### Exercise instructions
Reproduce the records without their pictures, keeping every word as it is.

════════════════════

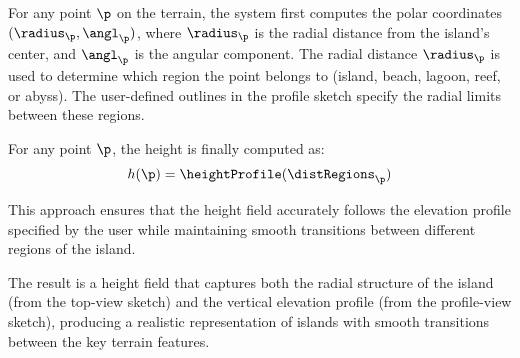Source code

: For any point $\p$ on the terrain, the system first computes the polar coordinates $(\radius_\p, \angl_\p)$, where $\radius_\p$ is the radial distance from the island's center, and $\angl_\p$ is the angular component. The radial distance $\radius_\p$ is used to determine which region the point belongs to (island, beach, lagoon, reef, or abyss). The user-defined outlines in the profile sketch specify the radial limits between these regions.


For any point $\p$, the height is finally computed as:
\begin{align}
    h(\p) = \heightProfile(\distRegions_\p)
\end{align}

This approach ensures that the height field accurately follows the elevation profile specified by the user while maintaining smooth transitions between different regions of the island.

The result is a height field that captures both the radial structure of the island (from the top-view sketch) and the vertical elevation profile (from the profile-view sketch), producing a realistic representation of islands with smooth transitions between the key terrain features.






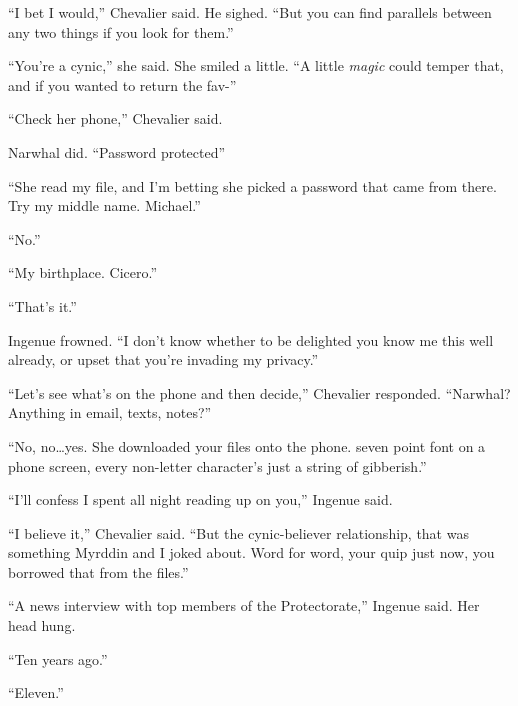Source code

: ``I bet I would,'' Chevalier said.  He sighed.  ``But you can find parallels between any two things if you look for them.''



``You're a cynic,'' she said.  She smiled a little.  ``A little \emph{magic} could temper that, and if you wanted to return the fav-''



``Check her phone,'' Chevalier said.



Narwhal did.  ``Password protected''



``She read my file, and I'm betting she picked a password that came from there.  Try my middle name.  Michael.''



``No.''



``My birthplace.  Cicero.''



``That's it.''



Ingenue frowned.  ``I don't know whether to be delighted you know me this well already, or upset that you're invading my privacy.''



``Let's see what's on the phone and then decide,'' Chevalier responded.  ``Narwhal?  Anything in email, texts, notes?''



``No, no\ldots yes.  She downloaded your files onto the phone.  seven point font on a phone screen, every non-letter character's just a string of gibberish.''



``I'll confess I spent all night reading up on you,'' Ingenue said.



``I believe it,'' Chevalier said.  ``But the cynic-believer relationship, that was something Myrddin and I joked about.  Word for word, your quip just now, you borrowed that from the files.''



``A news interview with top members of the Protectorate,'' Ingenue said.  Her head hung.



``Ten years ago.''



``Eleven.''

════════════════════

### Answer for the task
Source code

: For any point $\p$ on the terrain, the system first computes the polar coordinates $(\radius_\p, \angl_\p)$, where $\radius_\p$ is the radial distance from the island's center, and $\angl_\p$ is the angular component. The radial distance $\radius_\p$ is used to determine which region the point belongs to (island, beach, lagoon, reef, or abyss). The user-defined outlines in the profile sketch specify the radial limits between these regions.


For any point $\p$, the height is finally computed as:
\begin{align}
    h(\p) = \heightProfile(\distRegions_\p)
\end{align}

This approach ensures that the height field accurately follows the elevation profile specified by the user while maintaining smooth transitions between different regions of the island.

The result is a height field that captures both the radial structure of the island (from the top-view sketch) and the vertical elevation profile (from the profile-view sketch), producing a realistic representation of islands with smooth transitions between the key terrain features.






Source code

: ``I bet I would,'' Chevalier said.  He sighed.  ``But you can find parallels between any two things if you look for them.''



``You're a cynic,'' she said.  She smiled a little.  ``A little \emph{magic} could temper that, and if you wanted to return the fav-''



``Check her phone,'' Chevalier said.



Narwhal did.  ``Password protected''



``She read my file, and I'm betting she picked a password that came from there.  Try my middle name.  Michael.''



``No.''



``My birthplace.  Cicero.''



``That's it.''



Ingenue frowned.  ``I don't know whether to be delighted you know me this well already, or upset that you're invading my privacy.''



``Let's see what's on the phone and then decide,'' Chevalier responded.  ``Narwhal?  Anything in email, texts, notes?''



``No, no\ldots yes.  She downloaded your files onto the phone.  seven point font on a phone screen, every non-letter character's just a string of gibberish.''



``I'll confess I spent all night reading up on you,'' Ingenue said.



``I believe it,'' Chevalier said.  ``But the cynic-believer relationship, that was something Myrddin and I joked about.  Word for word, your quip just now, you borrowed that from the files.''



``A news interview with top members of the Protectorate,'' Ingenue said.  Her head hung.



``Ten years ago.''



``Eleven.''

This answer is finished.